Possibly, but the biggest numbers of commuters sharing the roads are during the morning/evening peaks, therefore it would be better to ban them during those times


----------



## spen666 (16 Nov 2013)

better for some, but making it more dangerous for others.


----------



## steveindenmark (16 Nov 2013)

Spen, it was an example.

Construction work goes on in cities and tippers need to be used. It is a very difficult situation to sort out. Using smaller tippers or goods vehicles means escalating costs. But I have driven for companies who do send smaller trucks into cities but it all adds to cost.

We cannot do away with trucks but there has to be solutions to reduce the accidents. This needs the co- operation of all road users.

Steve


----------



## Kies (16 Nov 2013)

spen666 said:


> better for some, but making it more dangerous for others.



Yes possibly, but there would be
A) fewer vehicles on the roads
B) fewer cyclists


----------



## bianchi1 (16 Nov 2013)

Kies said:


> Yes possibly, but there would be
> A) fewer vehicles on the roads
> B) fewer cyclists



I commute at strange times (chef) is my life worth less than someone working nine to five?


----------



## Roadrider48 (16 Nov 2013)

Tipper trucks carry aggregate, that is necessary for the development of any town or city. I don't really think Steve was weighing up cyclist deaths as a by product of city life.


----------



## spen666 (16 Nov 2013)

bianchi1 said:


> I commute at strange times (chef) is my life worth less than someone working nine to five?


Sadly it seems to some people that is the case.

What also seems to be forgotten is outside of the banned hours there would be more lorries on the road than now.

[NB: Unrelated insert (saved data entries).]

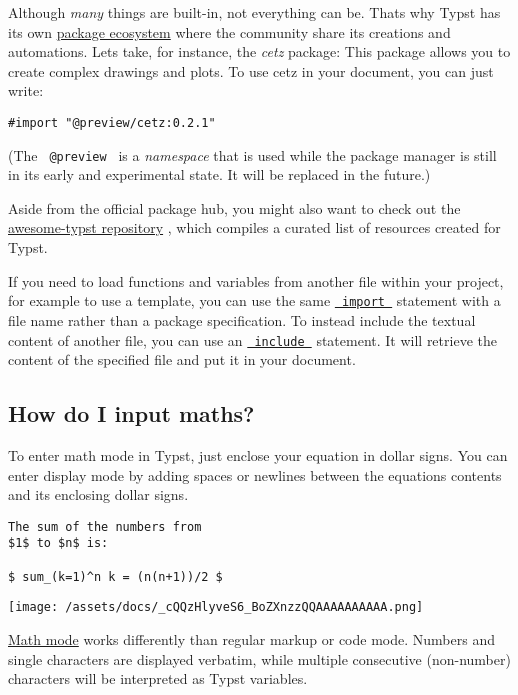 Although \emph{many} things are built-in, not everything can be.
That\textquotesingle s why Typst has its own
\href{https://typst.app/universe/}{package ecosystem} where the
community share its creations and automations. Let\textquotesingle s
take, for instance, the \emph{cetz} package: This package allows you to
create complex drawings and plots. To use cetz in your document, you can
just write:

\begin{verbatim}
#import "@preview/cetz:0.2.1"
\end{verbatim}

(The \texttt{\ @preview\ } is a \emph{namespace} that is used while the
package manager is still in its early and experimental state. It will be
replaced in the future.)

Aside from the official package hub, you might also want to check out
the \href{https://github.com/qjcg/awesome-typst}{awesome-typst
repository} , which compiles a curated list of resources created for
Typst.

If you need to load functions and variables from another file within
your project, for example to use a template, you can use the same
\href{/docs/reference/scripting/\#modules}{\texttt{\ import\ }}
statement with a file name rather than a package specification. To
instead include the textual content of another file, you can use an
\href{/docs/reference/scripting/\#modules}{\texttt{\ include\ }}
statement. It will retrieve the content of the specified file and put it
in your document.

\subsection{How do I input maths?}\label{maths}

To enter math mode in Typst, just enclose your equation in dollar signs.
You can enter display mode by adding spaces or newlines between the
equation\textquotesingle s contents and its enclosing dollar signs.

\begin{verbatim}
The sum of the numbers from
$1$ to $n$ is:

$ sum_(k=1)^n k = (n(n+1))/2 $
\end{verbatim}

\texttt{[image: /assets/docs/\_cQQzHlyveS6\_BoZXnzzQQAAAAAAAAAA.png]}

\href{/docs/reference/math/}{Math mode} works differently than regular
markup or code mode. Numbers and single characters are displayed
verbatim, while multiple consecutive (non-number) characters will be
interpreted as Typst variables.

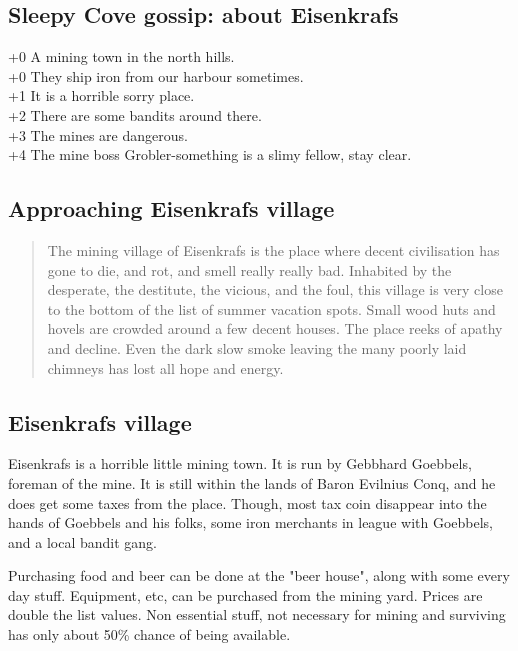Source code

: \documentclass[11pt, twoside, titlepage, a4paper]{report}
\newenvironment{readoutloud}%
{\begin{quote}\begin{itshape}}%
{\end{itshape}\end{quote}}%
\begin{document}
\subsection*{Sleepy Cove gossip: about Eisenkrafs}
+0 A mining town in the north hills. \\
+0 They ship iron from our harbour sometimes. \\
+1 It is a horrible sorry place. \\
+2 There are some bandits around there. \\
+3 The mines are dangerous. \\
+4 The mine boss Grobler-something is a slimy fellow, stay clear. \\


\subsection*{Approaching Eisenkrafs village}
\begin{readoutloud}
The mining village of Eisenkrafs is the place where decent civilisation has gone to die, and rot, and smell really really bad. Inhabited by the desperate, the destitute, the vicious, and the foul, this village is very close to the bottom of the list of summer vacation spots. Small wood huts and hovels are crowded around a few decent houses. The place reeks of apathy and decline. Even the dark slow smoke leaving the many poorly laid chimneys has lost all hope and energy.
\end{readoutloud}


\subsection*{Eisenkrafs village}
Eisenkrafs is a horrible little mining town. It is run by Gebbhard Goebbels, foreman of the mine. It is still within the lands of Baron Evilnius Conq, and he does get some taxes from the place. Though, most tax coin disappear into the hands of Goebbels and his folks, some iron merchants in league with Goebbels, and a local bandit gang.

Purchasing food and beer can be done at the "beer house", along with some every day stuff. Equipment, etc, can be purchased from the mining yard. Prices are double the list values. Non essential stuff, not necessary for mining and surviving has only about 50\% chance of being available.
\end{document}
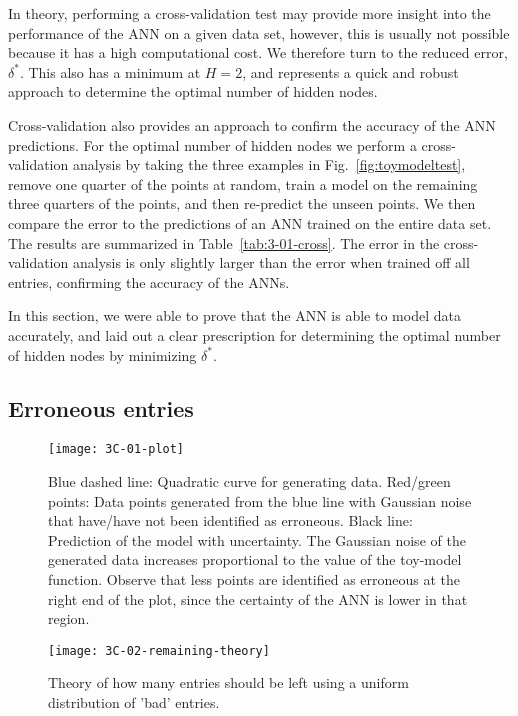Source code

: \documentclass[review]{elsarticle}
\newcommand{\figref}[1]{Fig.~\ref{#1}}
\newcommand{\tabref}[1]{Table~\ref{#1}}
\newcommand{\change}[1]{#1}
\begin{document}
In theory, performing a cross-validation test may provide more insight into
the performance of the ANN on a given data set, however, this is usually not
possible because it has a high computational cost. We therefore turn to the
reduced error, $\delta^*$. This also has a minimum at $H=2$, and represents
a quick and robust approach to determine the optimal number of hidden nodes.

\change{Cross-validation also provides an approach to confirm the accuracy
  of the ANN predictions. For the optimal number of hidden nodes we perform
  a cross-validation analysis by taking the three examples in}
\figref{fig:toymodeltest}, \change{remove one quarter of the points at
  random, train a model on the remaining three quarters of the points, and
  then re-predict the unseen points. We then compare the error to the
  predictions of an ANN trained on the entire data set. The results are
  summarized in} \tabref{tab:3-01-cross}. \change{The error in the
  cross-validation analysis is only slightly larger than the error when
  trained off all entries, confirming the accuracy of the ANNs.}

In this section, we were able to prove that the ANN is able to model data
accurately, and laid out a clear prescription for determining the optimal
number of hidden nodes by minimizing $\delta^*$.

\subsection{Erroneous entries}\label{sec:ErroneousData}

\begin{figure}
 \centering
 \texttt{[image: 3C-01-plot]}
 \caption{Blue dashed line: Quadratic curve for generating data. Red/green
   points: Data points generated from the blue line with Gaussian noise that
   have/have not been identified as erroneous. Black line: Prediction of the
   model with uncertainty. The Gaussian noise of the generated data
   increases proportional to the value of the toy-model function. Observe
   that less points are identified as erroneous at the right end of the
   plot, since the certainty of the ANN is lower in that region.}
 \label{fig:3C-01-plot}
\end{figure}

\begin{figure}
 \centering
 \texttt{[image: 3C-02-remaining-theory]}
 \caption{Theory of how many entries should be left using a uniform 
   distribution of 'bad' entries.}
 \label{fig:3C-02-remaining-theory}
\end{figure}
\end{document}
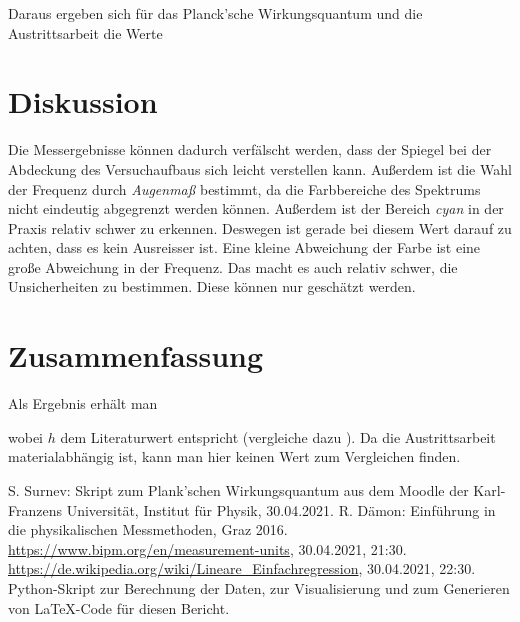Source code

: \documentclass{article}
\begin{document}
Daraus ergeben sich für das Planck'sche Wirkungsquantum und die Austrittsarbeit die Werte





\section{Diskussion}

Die Messergebnisse können dadurch verfälscht werden, dass der Spiegel bei der Abdeckung des Versuchaufbaus sich leicht verstellen kann. Außerdem ist die Wahl der Frequenz durch \textit{Augenmaß} bestimmt, da die Farbbereiche des Spektrums nicht eindeutig abgegrenzt werden können. Außerdem ist der Bereich \textit{cyan} in der Praxis relativ schwer zu erkennen. Deswegen ist gerade bei diesem Wert darauf zu achten, dass es kein Ausreisser ist. Eine kleine Abweichung der Farbe ist eine große Abweichung in der Frequenz. Das macht es auch relativ schwer, die Unsicherheiten zu bestimmen. Diese können nur geschätzt werden.

\section{Zusammenfassung}

Als Ergebnis erhält man

wobei $h$ dem Literaturwert entspricht (vergleiche dazu \cite{wikipedia}). Da die Austrittsarbeit materialabhängig ist, kann man hier keinen Wert zum Vergleichen finden.


\begin{thebibliography}{9}
 S. Surnev: Skript zum Plank'schen Wirkungsquantum aus dem Moodle der Karl-Franzens Universität, Institut für Physik, 30.04.2021.
  R. Dämon: Einführung in die physikalischen Messmethoden, Graz 2016.
 \url{https://www.bipm.org/en/measurement-units}, 30.04.2021, 21:30.
 \url{https://de.wikipedia.org/wiki/Lineare_Einfachregression}, 30.04.2021, 22:30.
 Python-Skript zur Berechnung der Daten, zur Visualisierung und zum Generieren von \LaTeX-Code für diesen Bericht.
\end{thebibliography}


\newpage 



\end{document}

Imagine for simplicity that there are 240 lorries passing along the road in any 24 hour period. If evenly spaced, that would be 10 lorries an hour

If you ban lorries from the roads for say 6 hours a day, then it means there are only 18 hours for those 240 lorry journeys so there will be 13 1/3 journeys per hour in those 18 hours available to the lorries.

Thus to make the roads safer for 6 hours a day you are increasing the danger by increasing the number of lorries by 1/3 outside those hours. Add to this that some of those hours available are the most dangerous as they are night time. You are making the roads much more dangerous for those who ride outside the hours when lorries are banned.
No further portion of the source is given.